Posted to user@flink.apache.org by Chengzhi Zhao <w....@gmail.com> on 2018/02/26 23:07:27 UTC

Suggested way to backfill for datastream

Hey, flink community,

I have a question on backfill data and want to get some ideas on how people
think.

I have a stream of data using BucketingSink to S3 then to Redshift. If
something changed with the logic in flink and I need to backfill some
dates, for example, we are streaming data for today but also need to
backfill the data for 02/01/2018 - 02/10/2018.

What's the suggested way to implement it? Should I have a separated process
to backfill the data then close it?

Thanks,
Chengzhi

Re: Suggested way to backfill for datastream

Posted by "Tzu-Li (Gordon) Tai" <tz...@apache.org>.

Hi Chengzhi,

Yes, generally speaking, you would launch a separated job to do the backfilling, and then shut down the job after the backfilling is completed.
For this to work, you’ll also have to keep in mind that writes to the external sink must be idempotent.

Are you using Kafka as the data source?

If yes, then in Flink 1.5.0 we will be supporting specifying the startup position for the Flink Kafka Consumer using a specific timestamp.
You will not, however, be able to set an ending timestamp for the consumption. Therefore, what you could do, is to monitor whether or not the backfilling job has reached the head of the stream, and then close it.

If you are using Kinesis as the data source, then the Flink Kinesis connector already supports startup using timestamps (but again, cannot specify an ending timestamp).

I have been thinking about allowing users to set a set of ending partition offsets / ending timestamp so that when using the Kinesis / Kafka consumer it is easier to consume only a static set of data.
This might have been useful in your case, but as of now this isn’t on the roadmap yet.

Cheers,
Gordon

On 27 February 2018 at 7:07:37 AM, Chengzhi Zhao (w.zhaochengzhi@gmail.com) wrote:

Hey, flink community,

I have a question on backfill data and want to get some ideas on how people think.

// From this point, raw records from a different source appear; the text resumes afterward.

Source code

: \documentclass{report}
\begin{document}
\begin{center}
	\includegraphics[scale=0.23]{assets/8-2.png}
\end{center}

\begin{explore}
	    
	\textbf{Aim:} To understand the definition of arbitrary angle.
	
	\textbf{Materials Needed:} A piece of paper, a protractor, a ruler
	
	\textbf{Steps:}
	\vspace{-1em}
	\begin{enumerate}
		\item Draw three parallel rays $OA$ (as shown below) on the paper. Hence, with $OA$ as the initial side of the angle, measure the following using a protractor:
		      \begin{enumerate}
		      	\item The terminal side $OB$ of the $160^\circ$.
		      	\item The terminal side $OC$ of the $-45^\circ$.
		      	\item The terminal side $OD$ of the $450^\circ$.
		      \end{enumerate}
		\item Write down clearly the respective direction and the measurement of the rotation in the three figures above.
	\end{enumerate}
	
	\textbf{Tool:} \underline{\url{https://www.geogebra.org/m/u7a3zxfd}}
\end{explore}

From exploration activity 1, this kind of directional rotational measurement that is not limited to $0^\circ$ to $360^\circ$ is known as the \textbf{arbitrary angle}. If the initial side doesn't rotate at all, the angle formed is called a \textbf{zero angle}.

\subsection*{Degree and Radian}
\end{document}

I have a stream of data using BucketingSink to S3 then to Redshift. If something changed with the logic in flink and I need to backfill some dates, for example, we are streaming data for today but also need to backfill the data for 02/01/2018 - 02/10/2018.

What's the suggested way to implement it? Should I have a separated process to backfill the data then close it?

Thanks,
Chengzhi